Schlüsselbegriffe dieser Art dienen nicht etwa der Verständigung oder als Einladung zum Gespräch, sie werden benutzt wie Signalflaggen, die man aufzieht, um festzustellen, mit wem man es tun hat, ob der andere „zu uns“ gehört oder „zu denen“: eine Art Freund-Feind-Kennung, Hoheitszeichen im modernen Bürgerkrieg. Wer beim Wort Zigeuner nicht einknickt und an Auschwitz denkt, sondern an Lenau, der diesem unruhigen Volk einige seiner schönsten Gedichte gewidmet hat, oder an die vielen Lieder, die den Zigeuner als Inbegriff der Freiheit verklären, gilt als Faschist.

So geht es weiter, ein Wort nach dem anderen kommt an die Reihe, erst die Familie, dann das Volk, am Ende auch die Menschenwürde. Wer darauf achtet, wie sich die Kirchen diesen ehrwürdigen Begriff zu eigen machen, ihn einspannen und verbiegen, der versteht, wie der Politikwissenschaftler Dolf Sternberger auf den Gedanken kommen konnte, die Wörter Mensch und Menschheit, ja sogar Menschlichkeit ins Wörterbuch des Unmenschen aufzunehmen. Er tat das fünfzig Jahre bevor Heinrich Bedford-Strohm und Kardinal Marx beschlossen, im Namen von Humanität und Nächstenliebe zum Gesetzesbruch einzuladen. Die fixe Unterscheidung zwischen Freund und Feind ist als letzte Funktion der politisch korrekt verhunzten Sprache übriggeblieben; Carl Schmitt würde sich freuen.

„Deutsch müssen sie lernen!“ soll Carl von Ossietzky als Mittel gegen das Aufkommen der NS-Herrschaft empfohlen haben – wahrscheinlich nur halb ironisch, denn wenn sie wirklich der deutschen Sprache mit allen ihren Schönheiten und Raffinessen mächtig geworden wären, dann wären sie keine Nazis geblieben, der Spuk wäre aus gewesen. Ossietzky hielt es mit den Griechen, die alle diejenigen Barbaren nannten, die nicht gut, also nicht Griechisch sprechen konnten oder wollten. Auch darüber ist die Zeit hinweggegangen. Später führten Spitzenpolitiker wie Klaus Wowereit das große Wort, der unvergessene SPD-Funktionär, der es mit einem einzigen dummen Spruch zum Bürgermeister von Berlin gebracht hatte und in dieser Position seinen Mitbürgern dann empfahl, nicht Deutsch zu lernen, sondern Türkisch.
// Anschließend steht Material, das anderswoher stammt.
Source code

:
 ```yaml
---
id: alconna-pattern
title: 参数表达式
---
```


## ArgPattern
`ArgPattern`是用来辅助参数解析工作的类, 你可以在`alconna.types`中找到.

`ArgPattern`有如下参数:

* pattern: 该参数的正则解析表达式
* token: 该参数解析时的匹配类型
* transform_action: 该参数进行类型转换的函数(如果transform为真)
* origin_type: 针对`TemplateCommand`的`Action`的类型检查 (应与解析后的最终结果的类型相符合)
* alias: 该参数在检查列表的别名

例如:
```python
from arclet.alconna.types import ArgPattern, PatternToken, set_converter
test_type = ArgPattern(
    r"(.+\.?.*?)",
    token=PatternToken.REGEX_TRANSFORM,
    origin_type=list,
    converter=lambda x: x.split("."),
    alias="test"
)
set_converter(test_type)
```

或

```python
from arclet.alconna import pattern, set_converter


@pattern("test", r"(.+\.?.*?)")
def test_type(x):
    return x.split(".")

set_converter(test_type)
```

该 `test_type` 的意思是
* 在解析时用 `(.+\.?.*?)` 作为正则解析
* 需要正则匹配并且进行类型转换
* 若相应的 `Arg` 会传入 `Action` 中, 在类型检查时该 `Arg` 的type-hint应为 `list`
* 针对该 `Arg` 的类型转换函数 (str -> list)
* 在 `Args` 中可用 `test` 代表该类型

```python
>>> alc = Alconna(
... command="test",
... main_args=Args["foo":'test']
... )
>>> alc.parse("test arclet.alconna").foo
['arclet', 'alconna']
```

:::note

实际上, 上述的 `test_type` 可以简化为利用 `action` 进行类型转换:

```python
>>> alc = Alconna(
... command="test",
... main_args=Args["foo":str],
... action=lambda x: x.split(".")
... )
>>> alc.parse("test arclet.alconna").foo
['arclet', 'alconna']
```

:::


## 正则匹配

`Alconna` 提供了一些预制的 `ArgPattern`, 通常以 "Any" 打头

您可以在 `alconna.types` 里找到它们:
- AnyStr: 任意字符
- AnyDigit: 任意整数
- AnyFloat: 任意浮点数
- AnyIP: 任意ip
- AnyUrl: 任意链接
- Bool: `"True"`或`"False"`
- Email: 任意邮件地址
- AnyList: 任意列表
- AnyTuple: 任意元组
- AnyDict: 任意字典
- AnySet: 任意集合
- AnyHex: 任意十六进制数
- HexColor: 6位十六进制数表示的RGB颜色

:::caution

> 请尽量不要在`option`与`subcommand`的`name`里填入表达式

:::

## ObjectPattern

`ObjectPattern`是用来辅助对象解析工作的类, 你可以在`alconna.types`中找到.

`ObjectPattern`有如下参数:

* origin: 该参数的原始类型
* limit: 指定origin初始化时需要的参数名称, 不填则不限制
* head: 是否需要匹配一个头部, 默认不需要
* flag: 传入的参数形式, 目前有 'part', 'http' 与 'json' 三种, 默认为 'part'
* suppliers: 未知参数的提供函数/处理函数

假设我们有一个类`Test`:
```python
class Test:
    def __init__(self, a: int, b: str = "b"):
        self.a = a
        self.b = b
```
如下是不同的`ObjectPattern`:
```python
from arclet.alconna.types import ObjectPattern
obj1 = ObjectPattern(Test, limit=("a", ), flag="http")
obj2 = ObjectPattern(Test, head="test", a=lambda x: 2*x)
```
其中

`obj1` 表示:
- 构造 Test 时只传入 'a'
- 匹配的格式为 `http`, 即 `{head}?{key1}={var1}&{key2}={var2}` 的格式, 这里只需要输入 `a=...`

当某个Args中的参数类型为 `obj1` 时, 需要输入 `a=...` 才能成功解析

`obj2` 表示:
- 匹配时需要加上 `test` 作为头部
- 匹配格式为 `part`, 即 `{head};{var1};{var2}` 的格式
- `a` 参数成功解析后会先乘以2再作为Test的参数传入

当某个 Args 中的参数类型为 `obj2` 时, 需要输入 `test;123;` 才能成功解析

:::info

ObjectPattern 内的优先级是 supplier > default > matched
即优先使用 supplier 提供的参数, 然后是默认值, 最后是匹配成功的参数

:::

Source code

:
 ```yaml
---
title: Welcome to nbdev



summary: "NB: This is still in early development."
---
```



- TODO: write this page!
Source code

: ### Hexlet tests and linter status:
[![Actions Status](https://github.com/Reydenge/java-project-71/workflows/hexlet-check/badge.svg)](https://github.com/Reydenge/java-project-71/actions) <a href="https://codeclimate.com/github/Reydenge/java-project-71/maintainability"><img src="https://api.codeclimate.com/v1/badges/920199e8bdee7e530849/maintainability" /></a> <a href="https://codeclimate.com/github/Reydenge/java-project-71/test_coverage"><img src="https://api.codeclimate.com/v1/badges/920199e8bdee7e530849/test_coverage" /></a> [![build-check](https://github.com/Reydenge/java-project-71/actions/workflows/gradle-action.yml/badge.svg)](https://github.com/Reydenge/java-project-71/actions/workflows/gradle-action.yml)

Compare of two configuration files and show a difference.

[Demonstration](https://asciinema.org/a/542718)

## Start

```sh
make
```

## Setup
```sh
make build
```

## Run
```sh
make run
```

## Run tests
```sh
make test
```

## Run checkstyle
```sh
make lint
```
Die Sprache spiegelt eben nicht nur den Verstand, sondern auch den Unverstand wider; das hatte Leibniz seinerzeit vergessen. Unsere Spitzenpolitiker haben das nachgeholt, sie erinnern uns täglich an das, was fehlt, allen vorweg die Kanzlerin. „Sie redet und redet“, stöhnte einer ihrer verzweifelten Zuhörer, „aber was will sie eigentlich sagen?“ Ja, was?